This question came up recently in our planning for the Functional Programming class that we are teaching this semester for freshmen at Carnegie Mellon. All semester we have been using functional programming techniques to build clean, verifiable, modular, parallel programs. The students routinely prove theorems about their code, structure programs using abstract types, and exploit parallelism to improve the asymptotic performance of their programs. Recent homework assignments include the implementation of the parallel Barnes-Hut algorithm for the n-body problem in physics, and the parallel Jamboree algorithm for game-tree search in perfect information games. Persistent data structures are the key to making this possible; just try to code Barnes-Hut in an imperative language, and you will find yourself in a morass worrying about concurrency when you should instead be envisioning a recursive tree decomposition of space, and the computation of forces using formulas from high school physics.

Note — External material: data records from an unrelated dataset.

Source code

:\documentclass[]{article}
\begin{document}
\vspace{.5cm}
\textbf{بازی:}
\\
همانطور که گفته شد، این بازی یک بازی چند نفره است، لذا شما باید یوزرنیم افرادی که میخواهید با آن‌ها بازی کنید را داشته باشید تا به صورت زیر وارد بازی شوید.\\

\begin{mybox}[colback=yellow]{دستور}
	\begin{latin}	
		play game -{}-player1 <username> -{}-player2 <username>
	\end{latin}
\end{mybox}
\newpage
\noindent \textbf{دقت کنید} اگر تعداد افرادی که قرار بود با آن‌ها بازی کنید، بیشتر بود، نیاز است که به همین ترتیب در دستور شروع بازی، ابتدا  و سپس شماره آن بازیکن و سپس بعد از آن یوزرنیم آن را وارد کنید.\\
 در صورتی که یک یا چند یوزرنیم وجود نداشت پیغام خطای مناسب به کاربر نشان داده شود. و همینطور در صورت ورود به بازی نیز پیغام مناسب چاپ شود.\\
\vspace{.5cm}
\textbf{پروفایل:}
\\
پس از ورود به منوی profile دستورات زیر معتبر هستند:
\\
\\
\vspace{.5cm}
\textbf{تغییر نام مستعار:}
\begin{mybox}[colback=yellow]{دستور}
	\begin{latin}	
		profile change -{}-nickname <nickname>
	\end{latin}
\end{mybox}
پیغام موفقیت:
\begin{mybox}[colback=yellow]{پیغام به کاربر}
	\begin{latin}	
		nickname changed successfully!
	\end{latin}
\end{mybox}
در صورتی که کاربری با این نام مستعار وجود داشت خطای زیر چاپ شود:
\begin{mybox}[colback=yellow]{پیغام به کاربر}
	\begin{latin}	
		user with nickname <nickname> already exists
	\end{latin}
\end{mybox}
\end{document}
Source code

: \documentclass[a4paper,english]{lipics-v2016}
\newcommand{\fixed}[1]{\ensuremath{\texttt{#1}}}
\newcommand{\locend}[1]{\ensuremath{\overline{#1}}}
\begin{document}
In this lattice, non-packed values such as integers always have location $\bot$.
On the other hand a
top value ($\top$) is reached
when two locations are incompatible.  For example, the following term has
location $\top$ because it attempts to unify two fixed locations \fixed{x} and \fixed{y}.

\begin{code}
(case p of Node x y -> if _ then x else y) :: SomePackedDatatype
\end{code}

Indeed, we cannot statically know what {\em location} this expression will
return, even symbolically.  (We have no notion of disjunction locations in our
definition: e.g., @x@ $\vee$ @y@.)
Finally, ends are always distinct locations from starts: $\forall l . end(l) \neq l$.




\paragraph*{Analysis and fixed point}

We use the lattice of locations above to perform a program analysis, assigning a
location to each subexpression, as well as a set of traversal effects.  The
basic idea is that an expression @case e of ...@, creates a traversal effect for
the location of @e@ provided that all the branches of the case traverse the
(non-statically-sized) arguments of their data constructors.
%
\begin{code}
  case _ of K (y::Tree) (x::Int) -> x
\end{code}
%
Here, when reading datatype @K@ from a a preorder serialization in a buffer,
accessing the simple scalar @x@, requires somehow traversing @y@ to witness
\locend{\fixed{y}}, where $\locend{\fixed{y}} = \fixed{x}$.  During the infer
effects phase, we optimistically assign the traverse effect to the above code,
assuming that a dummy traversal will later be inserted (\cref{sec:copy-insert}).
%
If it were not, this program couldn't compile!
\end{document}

We tried hard to find good motivations for using an ephemeral data structure when you can just as easily (actually, much more easily) use a persistent one. As we went through them, we realized that all of the standard arguments are questionable or false. The usual one is some vague notion of “efficiency” in either time or space. While I concede that one can, in principle, solve a particular, confined problem more efficiently by doing absolutely everything by hand (memory management, scheduling, arithmetic), in the overwhelming majority of cases the demands of evolution of code far outweigh the potential advantages of doing everything by hand. Modularity matters most when it comes to building and evolving large systems; functional languages, with persistent data structures, support modularity the best. (I’ll have more to say about this in a future post.)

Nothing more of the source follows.